Who are you? Beyond all those obvious layers.. How do you react to fear? What’s your first and preferred response to danger and threat?
I have been asking myself this question since I was little. Mentally placing myself in emergency situations and exercising problem solving, mediation with kidnappers, rapists and robbers, escaping captivity and keeping myself alive alone in the jungle. Call it a strange thing to think about, but I have always really enjoyed putting my mind on the edge and making sure fear and irrationality doesn’t get to me.
Luc said, “Isn’t that just a form of self gratification? You always survive, right?” And maybe he’s right in a way. I’m rarely afraid, my reasoning is calm and usually touches my perpetrator, and I miraculously make my way out of the forest by finding random tools. Isn’t that the idea, though? To survive?
And also, who were my biggest heroes when I was a kid? I was endlessly factinated by Lara Croft (the PC game version) and McGyver’s little tricks. I have always enjoyed the adventure, the adrenaline and the creativity in “what if” situations, and it goes well along with one of my main ideas that fear is an antonym to freedom. I see fear as a blocker, a feeling that will stop me from travelling to places I want to visit, trying new things I am curious about, debating for causes I care about, trusting amazing people, taking the lead.. or jumping when I have to jump. I don’t want any blockade in my mind other than my common sense and intuition.
On topic: I just heard gunshots. Right now.
Is it naïve not to be afraid? My philosophy has always been that there is very little I am not prepared to lose, so little that would be worth more than the freedom and pleasure of living life to the fullest. I have often said to myself that even if something was to happen now, it’s all been amazing and beautiful so far. And if my phone is stolen, well that would suck if it’s when I really need it.. but it’s just a phone and all my data is backed up. Get over it.

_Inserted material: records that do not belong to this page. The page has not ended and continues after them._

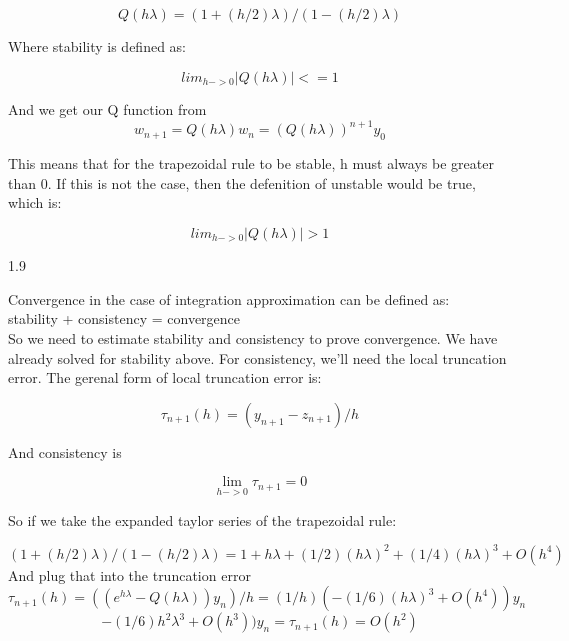 \documentclass{article}
\begin{document}
\begin{equation}
    Q(h\lambda) = (1+(h/2)\lambda)/(1-(h/2)\lambda)
\end{equation}

Where stability is defined as:

\begin{equation}
    lim_{h->0}|Q(h\lambda)|< = 1
\end{equation}

And we get our Q function from
\begin{equation}
    w_{n+1} = Q(h\lambda)w_n = (Q(h\lambda))^{n+1}y_0
\end{equation}

This means that for the trapezoidal rule to be stable, h must always be greater than 0. If this is not the case,
then the defenition of unstable would be true, which is:

\begin{equation}
    lim_{h->0}|Q(h\lambda)|> 1
\end{equation}

\begin{flushleft}
1.9
\end{flushleft}

Convergence in the case of integration approximation can be defined as: \\

stability + consistency = convergence\\

So we need to estimate stability and consistency to prove convergence. We have
already solved for stability above. For consistency, we'll need the local truncation error.
The gerenal form of local truncation error is:

\begin{equation}
    \tau_{n+1}(h) = (y_{n+1} - z_{n+1})/h
\end{equation}

And consistency is

\begin{equation}
    \lim_{h->0}\tau_{n+1} = 0
\end{equation}

So if we take the expanded taylor series of the trapezoidal rule:

\begin{equation}
    (1+(h/2)\lambda)/(1-(h/2)\lambda) = 1 + h\lambda + (1/2)(h\lambda)^2 + (1/4)(h\lambda)^3 + O(h^4)
\end{equation}
And plug that into the truncation error
\begin{equation}
    \tau_{n+1}(h) = ((e^{h\lambda} - Q(h\lambda))y_n)/h = (1/h)(-(1/6)(h\lambda)^3 + O(h^4))y_n    
\end{equation}
\begin{equation}
    -(1/6)h^2\lambda^3 + O(h^3))y_n = \tau_{n+1}(h) = O(h^2)
\end{equation}
\end{document}
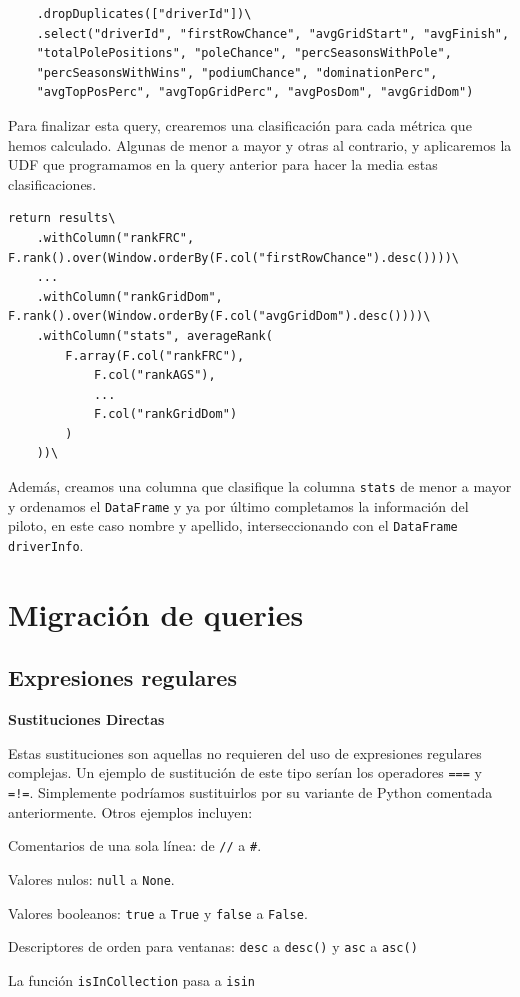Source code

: \documentclass[12pt,twoside,titlepage]{report}
\begin{document}
\begin{lstlisting}
	.dropDuplicates(["driverId"])\
	.select("driverId", "firstRowChance", "avgGridStart", "avgFinish", 
	"totalPolePositions", "poleChance", "percSeasonsWithPole", 
	"percSeasonsWithWins", "podiumChance", "dominationPerc", 
	"avgTopPosPerc", "avgTopGridPerc", "avgPosDom", "avgGridDom")
\end{lstlisting}

Para finalizar esta query, crearemos una clasificación para cada métrica que hemos calculado. Algunas de menor a mayor y otras al contrario, y aplicaremos la UDF que programamos en la query anterior para hacer la media estas clasificaciones.

\begin{lstlisting}
return results\
	.withColumn("rankFRC", F.rank().over(Window.orderBy(F.col("firstRowChance").desc())))\
	...
	.withColumn("rankGridDom", F.rank().over(Window.orderBy(F.col("avgGridDom").desc())))\
	.withColumn("stats", averageRank(
		F.array(F.col("rankFRC"),
			F.col("rankAGS"),
			...
			F.col("rankGridDom")
		)
	))\
\end{lstlisting}

Además, creamos una columna que clasifique la columna \texttt{stats} de menor a mayor y ordenamos el \texttt{DataFrame} y ya por último completamos la información del piloto, en este caso nombre y apellido, interseccionando con el \texttt{DataFrame} \texttt{driverInfo}.

\chapter{Migración de queries}

\section{Expresiones regulares}
\label{sec:regexplained}

\textbf{Sustituciones Directas}

Estas sustituciones son aquellas no requieren del uso de expresiones regulares complejas. Un ejemplo de sustitución de este tipo serían los operadores \texttt{===} y \texttt{=!=}. Simplemente podríamos sustituirlos por su variante de Python comentada anteriormente. Otros ejemplos incluyen:

\begin{compactitem}
	\item Comentarios de una sola línea: de \texttt{//} a \texttt{\#}.
	\item Valores nulos: \texttt{null} a \texttt{None}.
	\item Valores booleanos: \texttt{true} a \texttt{True} y \texttt{false} a \texttt{False}.
	\item Descriptores de orden para ventanas: \texttt{desc} a \texttt{desc()} y \texttt{asc} a \texttt{asc()}
	\item La función \texttt{isInCollection} pasa a \texttt{isin}
\end{compactitem}
\end{document}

So what is my preferred response to danger, then? I have always been the calm mediator. In high school dramas, in nightclub fights, when things got rough and I needed to take charge. I talk, I raise my voice, I separate people who are fighting and I respond to those who directly have threatened to hurt me, but I never scream and I rarely respond with anger. I have always gone by the idea that “I instantly lose if I let myself get provoked, it’s a useless waste of energy…” And when in apparent danger, reasoning and a calm confidence, even if faked, has been working out for me so far.
Which is probably why my biggest fear apart from mosquitoes is zombies. Haha, no, not really.. but almost. My biggest fear, the people I occasionally meet in nightmares and who always freak me out – are those who are blinded by something. It could be a heavy drug, it could be dehumanising hatred, it could be extreme desperation. Things that have dragged the person to an extreme low where I no longer can reason as a human being as I have no value other than what that person needs from me. So facing those characters rarely happens.. but when it does I get badly hurt before I find my escape, and then I wake up crying.
Lara comes back to me in those moments. “What happened?” she says. “You were supposed to be strong and independent!” and I watch Tarantino’s powerful women and I’m amazed by their ability to defend themselves against that one very mean man who wants to do them harm.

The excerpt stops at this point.